### EXERCISE DETAILS
Pictures stay out; print the rest of the listing below exactly as it stands.

↓

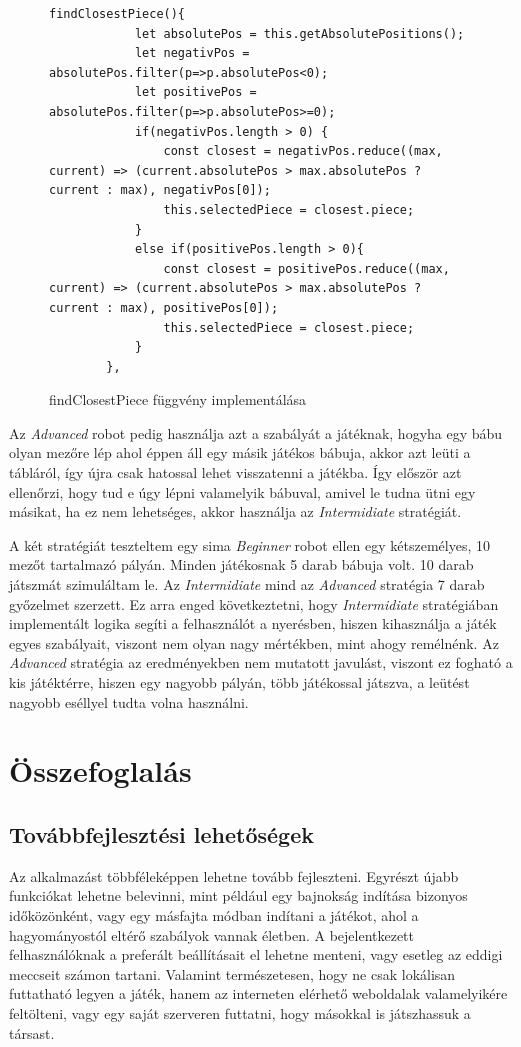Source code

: \documentclass[a4paper,twoside]{article}
\begin{document}
\begin{figure}
	\caption{findClosestPiece függvény implementálása}
	\begin{minipage}{\textwidth}
		\begin{lstlisting}[style=javascriptStyle]
		findClosestPiece(){
			let absolutePos = this.getAbsolutePositions();
			let negativPos = absolutePos.filter(p=>p.absolutePos<0);
			let positivePos = absolutePos.filter(p=>p.absolutePos>=0);
			if(negativPos.length > 0) {
				const closest = negativPos.reduce((max, current) => (current.absolutePos > max.absolutePos ? current : max), negativPos[0]);
				this.selectedPiece = closest.piece;
			}
			else if(positivePos.length > 0){
				const closest = positivePos.reduce((max, current) => (current.absolutePos > max.absolutePos ? current : max), positivePos[0]);
				this.selectedPiece = closest.piece;
			}
		},
		\end{lstlisting}
	\end{minipage}
	
	\label{findClos}
\end{figure}
\FloatBarrier
 Az \textit{Advanced} robot pedig használja azt a szabályát a játéknak, hogyha egy bábu olyan mezőre lép ahol éppen áll egy másik játékos bábuja, akkor azt leüti a tábláról, így újra csak hatossal lehet visszatenni a játékba. Így először azt ellenőrzi, hogy tud e úgy lépni valamelyik bábuval, amivel le tudna ütni egy másikat, ha ez nem lehetséges, akkor használja az \textit{Intermidiate} stratégiát.
 
A két stratégiát teszteltem egy sima \textit{Beginner} robot ellen egy kétszemélyes, 10 mezőt tartalmazó pályán. Minden játékosnak 5 darab bábuja volt. 10 darab játszmát szimuláltam le. Az \textit{Intermidiate} mind az \textit{Advanced} stratégia 7 darab győzelmet szerzett. Ez arra enged következtetni, hogy \textit{Intermidiate} stratégiában implementált logika segíti a felhasználót a nyerésben, hiszen kihasználja a játék egyes szabályait, viszont nem olyan nagy mértékben, mint ahogy remélnénk. Az \textit{Advanced} stratégia az eredményekben nem mutatott javulást, viszont ez fogható a kis játéktérre, hiszen egy nagyobb pályán, több játékossal játszva, a leütést nagyobb eséllyel tudta volna használni. 
\section{Összefoglalás}
\subsection{Továbbfejlesztési lehetőségek}
Az alkalmazást többféleképpen lehetne tovább fejleszteni. Egyrészt újabb funkciókat lehetne belevinni, mint például egy bajnokság indítása bizonyos időközönként, vagy egy másfajta módban indítani a játékot, ahol a hagyományostól eltérő szabályok vannak életben. A bejelentkezett felhasználóknak a preferált beállításait el lehetne menteni, vagy esetleg az eddigi meccseit számon tartani. Valamint természetesen, hogy ne csak lokálisan futtatható legyen a játék, hanem az interneten elérhető weboldalak valamelyikére feltölteni, vagy egy saját szerveren futtatni, hogy másokkal is játszhassuk a társast. 
\end{document}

↑

### RESULT OF THE EXERCISE
Source code

: \documentclass[a4paper,twoside]{article}
\begin{document}
\begin{figure}
	\caption{findClosestPiece függvény implementálása}
	\begin{minipage}{\textwidth}
		\begin{lstlisting}[style=javascriptStyle]
		findClosestPiece(){
			let absolutePos = this.getAbsolutePositions();
			let negativPos = absolutePos.filter(p=>p.absolutePos<0);
			let positivePos = absolutePos.filter(p=>p.absolutePos>=0);
			if(negativPos.length > 0) {
				const closest = negativPos.reduce((max, current) => (current.absolutePos > max.absolutePos ? current : max), negativPos[0]);
				this.selectedPiece = closest.piece;
			}
			else if(positivePos.length > 0){
				const closest = positivePos.reduce((max, current) => (current.absolutePos > max.absolutePos ? current : max), positivePos[0]);
				this.selectedPiece = closest.piece;
			}
		},
		\end{lstlisting}
	\end{minipage}
	
	\label{findClos}
\end{figure}
\FloatBarrier
 Az \textit{Advanced} robot pedig használja azt a szabályát a játéknak, hogyha egy bábu olyan mezőre lép ahol éppen áll egy másik játékos bábuja, akkor azt leüti a tábláról, így újra csak hatossal lehet visszatenni a játékba. Így először azt ellenőrzi, hogy tud e úgy lépni valamelyik bábuval, amivel le tudna ütni egy másikat, ha ez nem lehetséges, akkor használja az \textit{Intermidiate} stratégiát.
 
A két stratégiát teszteltem egy sima \textit{Beginner} robot ellen egy kétszemélyes, 10 mezőt tartalmazó pályán. Minden játékosnak 5 darab bábuja volt. 10 darab játszmát szimuláltam le. Az \textit{Intermidiate} mind az \textit{Advanced} stratégia 7 darab győzelmet szerzett. Ez arra enged következtetni, hogy \textit{Intermidiate} stratégiában implementált logika segíti a felhasználót a nyerésben, hiszen kihasználja a játék egyes szabályait, viszont nem olyan nagy mértékben, mint ahogy remélnénk. Az \textit{Advanced} stratégia az eredményekben nem mutatott javulást, viszont ez fogható a kis játéktérre, hiszen egy nagyobb pályán, több játékossal játszva, a leütést nagyobb eséllyel tudta volna használni. 
\section{Összefoglalás}
\subsection{Továbbfejlesztési lehetőségek}
Az alkalmazást többféleképpen lehetne tovább fejleszteni. Egyrészt újabb funkciókat lehetne belevinni, mint például egy bajnokság indítása bizonyos időközönként, vagy egy másfajta módban indítani a játékot, ahol a hagyományostól eltérő szabályok vannak életben. A bejelentkezett felhasználóknak a preferált beállításait el lehetne menteni, vagy esetleg az eddigi meccseit számon tartani. Valamint természetesen, hogy ne csak lokálisan futtatható legyen a játék, hanem az interneten elérhető weboldalak valamelyikére feltölteni, vagy egy saját szerveren futtatni, hogy másokkal is játszhassuk a társast. 
\end{document}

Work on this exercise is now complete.